§ **Exercise instructions**:
After reading the data, copy it out in full and exactly.

START Data to examine

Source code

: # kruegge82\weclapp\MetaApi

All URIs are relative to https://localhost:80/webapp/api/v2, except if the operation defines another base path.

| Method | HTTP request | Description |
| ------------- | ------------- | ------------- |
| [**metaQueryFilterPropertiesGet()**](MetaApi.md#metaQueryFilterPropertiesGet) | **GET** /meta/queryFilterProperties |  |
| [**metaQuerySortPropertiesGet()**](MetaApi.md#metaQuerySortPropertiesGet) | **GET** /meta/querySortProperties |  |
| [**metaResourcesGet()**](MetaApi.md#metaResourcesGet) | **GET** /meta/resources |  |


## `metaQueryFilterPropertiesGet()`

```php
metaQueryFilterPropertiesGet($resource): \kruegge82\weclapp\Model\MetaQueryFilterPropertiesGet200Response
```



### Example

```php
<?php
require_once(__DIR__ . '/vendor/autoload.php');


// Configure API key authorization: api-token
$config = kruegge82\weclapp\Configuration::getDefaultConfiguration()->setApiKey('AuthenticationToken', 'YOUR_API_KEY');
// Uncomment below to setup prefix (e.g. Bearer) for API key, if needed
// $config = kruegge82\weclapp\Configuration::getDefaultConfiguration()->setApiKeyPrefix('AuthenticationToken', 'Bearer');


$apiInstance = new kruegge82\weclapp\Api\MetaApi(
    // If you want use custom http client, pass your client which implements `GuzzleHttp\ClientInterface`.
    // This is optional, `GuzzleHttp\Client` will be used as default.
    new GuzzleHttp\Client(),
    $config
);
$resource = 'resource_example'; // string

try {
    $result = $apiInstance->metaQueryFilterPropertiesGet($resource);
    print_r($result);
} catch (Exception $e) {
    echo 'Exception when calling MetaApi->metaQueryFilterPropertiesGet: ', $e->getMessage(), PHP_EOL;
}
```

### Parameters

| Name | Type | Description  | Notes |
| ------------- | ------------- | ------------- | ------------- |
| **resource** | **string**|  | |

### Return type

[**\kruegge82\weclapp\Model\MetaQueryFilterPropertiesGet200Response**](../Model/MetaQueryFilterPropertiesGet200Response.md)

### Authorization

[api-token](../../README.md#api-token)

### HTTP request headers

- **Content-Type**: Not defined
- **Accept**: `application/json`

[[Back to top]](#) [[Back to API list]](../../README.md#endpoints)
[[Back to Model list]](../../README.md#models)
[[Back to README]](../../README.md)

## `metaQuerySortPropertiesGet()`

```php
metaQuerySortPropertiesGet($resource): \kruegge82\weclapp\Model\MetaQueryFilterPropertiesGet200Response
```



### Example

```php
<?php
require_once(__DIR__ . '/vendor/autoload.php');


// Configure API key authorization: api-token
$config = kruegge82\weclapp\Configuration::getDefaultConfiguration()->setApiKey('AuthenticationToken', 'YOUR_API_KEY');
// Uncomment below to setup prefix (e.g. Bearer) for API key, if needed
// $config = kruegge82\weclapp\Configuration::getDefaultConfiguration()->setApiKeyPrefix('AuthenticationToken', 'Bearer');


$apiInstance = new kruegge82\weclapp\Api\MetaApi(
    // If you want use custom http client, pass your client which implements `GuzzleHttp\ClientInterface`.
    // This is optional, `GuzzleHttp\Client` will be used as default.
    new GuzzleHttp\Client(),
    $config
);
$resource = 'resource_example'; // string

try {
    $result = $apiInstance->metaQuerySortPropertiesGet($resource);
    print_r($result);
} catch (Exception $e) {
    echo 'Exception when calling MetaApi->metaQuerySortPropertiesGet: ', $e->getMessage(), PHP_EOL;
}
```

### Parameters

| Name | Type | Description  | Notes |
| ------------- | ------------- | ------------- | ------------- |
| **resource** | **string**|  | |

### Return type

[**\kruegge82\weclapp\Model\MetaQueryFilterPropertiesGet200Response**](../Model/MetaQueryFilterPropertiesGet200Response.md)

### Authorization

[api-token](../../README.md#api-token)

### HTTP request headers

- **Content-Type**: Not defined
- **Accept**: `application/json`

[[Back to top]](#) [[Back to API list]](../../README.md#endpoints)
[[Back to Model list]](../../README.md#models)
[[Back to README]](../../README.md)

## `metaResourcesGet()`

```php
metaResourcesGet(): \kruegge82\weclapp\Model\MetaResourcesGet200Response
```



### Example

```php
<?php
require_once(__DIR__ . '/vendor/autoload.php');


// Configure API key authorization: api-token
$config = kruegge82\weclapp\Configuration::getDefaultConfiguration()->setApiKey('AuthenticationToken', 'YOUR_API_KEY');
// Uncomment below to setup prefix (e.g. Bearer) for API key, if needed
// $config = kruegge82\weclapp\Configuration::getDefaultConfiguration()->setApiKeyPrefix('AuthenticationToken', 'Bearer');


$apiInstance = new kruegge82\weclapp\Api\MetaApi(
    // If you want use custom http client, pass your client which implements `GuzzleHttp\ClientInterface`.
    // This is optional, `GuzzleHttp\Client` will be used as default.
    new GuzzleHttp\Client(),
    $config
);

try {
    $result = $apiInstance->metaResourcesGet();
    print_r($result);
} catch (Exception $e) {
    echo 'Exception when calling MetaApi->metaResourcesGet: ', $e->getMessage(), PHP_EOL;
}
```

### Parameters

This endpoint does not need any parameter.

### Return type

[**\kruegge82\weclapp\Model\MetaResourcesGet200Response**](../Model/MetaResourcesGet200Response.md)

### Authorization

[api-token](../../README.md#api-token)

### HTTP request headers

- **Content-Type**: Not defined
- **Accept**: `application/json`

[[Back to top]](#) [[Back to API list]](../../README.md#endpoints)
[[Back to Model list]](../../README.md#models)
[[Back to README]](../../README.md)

END Data to examine

§ **Problem solution**:
Source code

: # kruegge82\weclapp\MetaApi

All URIs are relative to https://localhost:80/webapp/api/v2, except if the operation defines another base path.

| Method | HTTP request | Description |
| ------------- | ------------- | ------------- |
| [**metaQueryFilterPropertiesGet()**](MetaApi.md#metaQueryFilterPropertiesGet) | **GET** /meta/queryFilterProperties |  |
| [**metaQuerySortPropertiesGet()**](MetaApi.md#metaQuerySortPropertiesGet) | **GET** /meta/querySortProperties |  |
| [**metaResourcesGet()**](MetaApi.md#metaResourcesGet) | **GET** /meta/resources |  |


## `metaQueryFilterPropertiesGet()`

```php
metaQueryFilterPropertiesGet($resource): \kruegge82\weclapp\Model\MetaQueryFilterPropertiesGet200Response
```



### Example

```php
<?php
require_once(__DIR__ . '/vendor/autoload.php');


// Configure API key authorization: api-token
$config = kruegge82\weclapp\Configuration::getDefaultConfiguration()->setApiKey('AuthenticationToken', 'YOUR_API_KEY');
// Uncomment below to setup prefix (e.g. Bearer) for API key, if needed
// $config = kruegge82\weclapp\Configuration::getDefaultConfiguration()->setApiKeyPrefix('AuthenticationToken', 'Bearer');


$apiInstance = new kruegge82\weclapp\Api\MetaApi(
    // If you want use custom http client, pass your client which implements `GuzzleHttp\ClientInterface`.
    // This is optional, `GuzzleHttp\Client` will be used as default.
    new GuzzleHttp\Client(),
    $config
);
$resource = 'resource_example'; // string

try {
    $result = $apiInstance->metaQueryFilterPropertiesGet($resource);
    print_r($result);
} catch (Exception $e) {
    echo 'Exception when calling MetaApi->metaQueryFilterPropertiesGet: ', $e->getMessage(), PHP_EOL;
}
```

### Parameters

| Name | Type | Description  | Notes |
| ------------- | ------------- | ------------- | ------------- |
| **resource** | **string**|  | |

### Return type

[**\kruegge82\weclapp\Model\MetaQueryFilterPropertiesGet200Response**](../Model/MetaQueryFilterPropertiesGet200Response.md)

### Authorization

[api-token](../../README.md#api-token)

### HTTP request headers

- **Content-Type**: Not defined
- **Accept**: `application/json`

[[Back to top]](#) [[Back to API list]](../../README.md#endpoints)
[[Back to Model list]](../../README.md#models)
[[Back to README]](../../README.md)

## `metaQuerySortPropertiesGet()`

```php
metaQuerySortPropertiesGet($resource): \kruegge82\weclapp\Model\MetaQueryFilterPropertiesGet200Response
```



### Example

```php
<?php
require_once(__DIR__ . '/vendor/autoload.php');


// Configure API key authorization: api-token
$config = kruegge82\weclapp\Configuration::getDefaultConfiguration()->setApiKey('AuthenticationToken', 'YOUR_API_KEY');
// Uncomment below to setup prefix (e.g. Bearer) for API key, if needed
// $config = kruegge82\weclapp\Configuration::getDefaultConfiguration()->setApiKeyPrefix('AuthenticationToken', 'Bearer');


$apiInstance = new kruegge82\weclapp\Api\MetaApi(
    // If you want use custom http client, pass your client which implements `GuzzleHttp\ClientInterface`.
    // This is optional, `GuzzleHttp\Client` will be used as default.
    new GuzzleHttp\Client(),
    $config
);
$resource = 'resource_example'; // string

try {
    $result = $apiInstance->metaQuerySortPropertiesGet($resource);
    print_r($result);
} catch (Exception $e) {
    echo 'Exception when calling MetaApi->metaQuerySortPropertiesGet: ', $e->getMessage(), PHP_EOL;
}
```

### Parameters

| Name | Type | Description  | Notes |
| ------------- | ------------- | ------------- | ------------- |
| **resource** | **string**|  | |

### Return type

[**\kruegge82\weclapp\Model\MetaQueryFilterPropertiesGet200Response**](../Model/MetaQueryFilterPropertiesGet200Response.md)

### Authorization

[api-token](../../README.md#api-token)

### HTTP request headers

- **Content-Type**: Not defined
- **Accept**: `application/json`

[[Back to top]](#) [[Back to API list]](../../README.md#endpoints)
[[Back to Model list]](../../README.md#models)
[[Back to README]](../../README.md)

## `metaResourcesGet()`

```php
metaResourcesGet(): \kruegge82\weclapp\Model\MetaResourcesGet200Response
```



### Example

```php
<?php
require_once(__DIR__ . '/vendor/autoload.php');


// Configure API key authorization: api-token
$config = kruegge82\weclapp\Configuration::getDefaultConfiguration()->setApiKey('AuthenticationToken', 'YOUR_API_KEY');
// Uncomment below to setup prefix (e.g. Bearer) for API key, if needed
// $config = kruegge82\weclapp\Configuration::getDefaultConfiguration()->setApiKeyPrefix('AuthenticationToken', 'Bearer');


$apiInstance = new kruegge82\weclapp\Api\MetaApi(
    // If you want use custom http client, pass your client which implements `GuzzleHttp\ClientInterface`.
    // This is optional, `GuzzleHttp\Client` will be used as default.
    new GuzzleHttp\Client(),
    $config
);

try {
    $result = $apiInstance->metaResourcesGet();
    print_r($result);
} catch (Exception $e) {
    echo 'Exception when calling MetaApi->metaResourcesGet: ', $e->getMessage(), PHP_EOL;
}
```

### Parameters

This endpoint does not need any parameter.

### Return type

[**\kruegge82\weclapp\Model\MetaResourcesGet200Response**](../Model/MetaResourcesGet200Response.md)

### Authorization

[api-token](../../README.md#api-token)

### HTTP request headers

- **Content-Type**: Not defined
- **Accept**: `application/json`

[[Back to top]](#) [[Back to API list]](../../README.md#endpoints)
[[Back to Model list]](../../README.md#models)
[[Back to README]](../../README.md)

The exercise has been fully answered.